Moving on from the recent political past? April 11, 2016Posted by WorldbyStorm in Uncategorized.
A lot of noise over the weekend about the formation of a new government. Fianna Fáil are doing their best to present an image of constructiveness after a very real back-lash against them due to their refusal to enter a partnership government. Minority government is all in the air – more on that over the next few days. It will be educative to see how matters go on Thursday. If one is to believe the media there have been some interesting meetings over the past forty-eight hours between the parties, or leading members thereof. The only game in town? We’ll see.
It is clear that the result early this year at the election was of a scale and nature that FF hadn’t entirely expected.
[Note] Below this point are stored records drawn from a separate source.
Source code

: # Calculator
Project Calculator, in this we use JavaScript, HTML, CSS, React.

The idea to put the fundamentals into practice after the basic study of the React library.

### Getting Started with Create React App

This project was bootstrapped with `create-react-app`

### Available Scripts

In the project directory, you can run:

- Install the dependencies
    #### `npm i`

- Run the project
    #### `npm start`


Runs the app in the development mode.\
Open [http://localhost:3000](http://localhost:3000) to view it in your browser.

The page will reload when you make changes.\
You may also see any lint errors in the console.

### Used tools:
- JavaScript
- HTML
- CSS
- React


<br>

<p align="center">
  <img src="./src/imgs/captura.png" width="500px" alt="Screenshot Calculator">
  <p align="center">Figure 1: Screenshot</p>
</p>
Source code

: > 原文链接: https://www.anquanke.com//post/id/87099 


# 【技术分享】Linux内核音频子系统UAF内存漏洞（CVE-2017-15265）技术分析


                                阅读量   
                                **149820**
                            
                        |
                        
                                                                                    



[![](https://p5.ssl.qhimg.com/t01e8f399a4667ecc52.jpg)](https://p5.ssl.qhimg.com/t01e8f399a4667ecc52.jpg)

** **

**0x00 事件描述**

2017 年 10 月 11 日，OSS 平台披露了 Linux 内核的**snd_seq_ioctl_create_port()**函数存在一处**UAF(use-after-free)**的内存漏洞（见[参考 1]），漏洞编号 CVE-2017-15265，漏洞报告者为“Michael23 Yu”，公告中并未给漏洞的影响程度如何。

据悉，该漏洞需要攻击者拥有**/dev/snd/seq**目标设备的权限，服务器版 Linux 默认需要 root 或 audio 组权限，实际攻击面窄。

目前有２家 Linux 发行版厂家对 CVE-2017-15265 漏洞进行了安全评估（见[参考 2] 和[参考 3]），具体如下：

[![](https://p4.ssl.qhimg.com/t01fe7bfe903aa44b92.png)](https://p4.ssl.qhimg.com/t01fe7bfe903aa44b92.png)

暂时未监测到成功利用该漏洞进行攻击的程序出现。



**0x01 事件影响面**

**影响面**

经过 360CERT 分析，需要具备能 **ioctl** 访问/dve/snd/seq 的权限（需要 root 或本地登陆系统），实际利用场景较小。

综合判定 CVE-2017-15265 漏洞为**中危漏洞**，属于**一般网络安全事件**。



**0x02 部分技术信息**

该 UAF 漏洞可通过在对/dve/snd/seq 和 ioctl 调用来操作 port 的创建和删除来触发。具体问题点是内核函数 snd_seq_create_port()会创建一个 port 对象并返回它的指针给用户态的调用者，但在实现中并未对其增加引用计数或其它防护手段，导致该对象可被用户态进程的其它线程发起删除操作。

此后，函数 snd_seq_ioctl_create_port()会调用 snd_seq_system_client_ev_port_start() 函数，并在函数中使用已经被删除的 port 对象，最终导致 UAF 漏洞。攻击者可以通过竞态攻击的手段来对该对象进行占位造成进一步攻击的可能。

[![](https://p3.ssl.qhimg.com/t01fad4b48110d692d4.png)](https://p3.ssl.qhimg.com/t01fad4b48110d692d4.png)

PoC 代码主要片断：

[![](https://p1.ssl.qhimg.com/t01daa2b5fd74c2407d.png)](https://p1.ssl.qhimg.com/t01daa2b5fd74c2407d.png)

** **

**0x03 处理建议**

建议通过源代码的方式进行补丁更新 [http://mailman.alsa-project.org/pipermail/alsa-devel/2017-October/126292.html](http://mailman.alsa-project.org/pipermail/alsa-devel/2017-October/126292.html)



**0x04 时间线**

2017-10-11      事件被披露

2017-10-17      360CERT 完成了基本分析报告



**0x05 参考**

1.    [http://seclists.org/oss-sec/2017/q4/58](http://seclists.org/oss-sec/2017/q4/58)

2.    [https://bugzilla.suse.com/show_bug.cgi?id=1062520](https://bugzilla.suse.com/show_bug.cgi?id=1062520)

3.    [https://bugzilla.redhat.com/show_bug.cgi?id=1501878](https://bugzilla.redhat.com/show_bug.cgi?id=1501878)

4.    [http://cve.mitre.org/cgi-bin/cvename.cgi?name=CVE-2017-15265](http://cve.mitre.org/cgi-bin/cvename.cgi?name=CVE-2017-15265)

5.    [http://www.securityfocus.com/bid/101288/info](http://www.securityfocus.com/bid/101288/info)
To be so close, so tantalisingly close, to Fine Gael was an added bonus. 24.3% of the vote as against 25.5%. 44 TDs as against 50.
Compare and contrast with the final polls of the election campaign and FF was pushing up towards the higher end of its support. They’d been broadly speaking in a band of support between 16 and 23% and they went a percentage point or so better. It looks reasonable to suggest they increased support across the campaign.
The reasons aren’t entirely surprising. Martin had a good campaign, he came across better than Kenny, Burton and Adams in debate. Of course he may not be facing that triumvirate again. A younger FG leader might cause him some trouble – a different SF leader likewise (by the way, what shape the leader debates next time out – three leaders for one, or four?). Government ineptitude across the previous five years was a much deeper factor – one that seriously impacted on the LP and caused more than glancing blows to FG.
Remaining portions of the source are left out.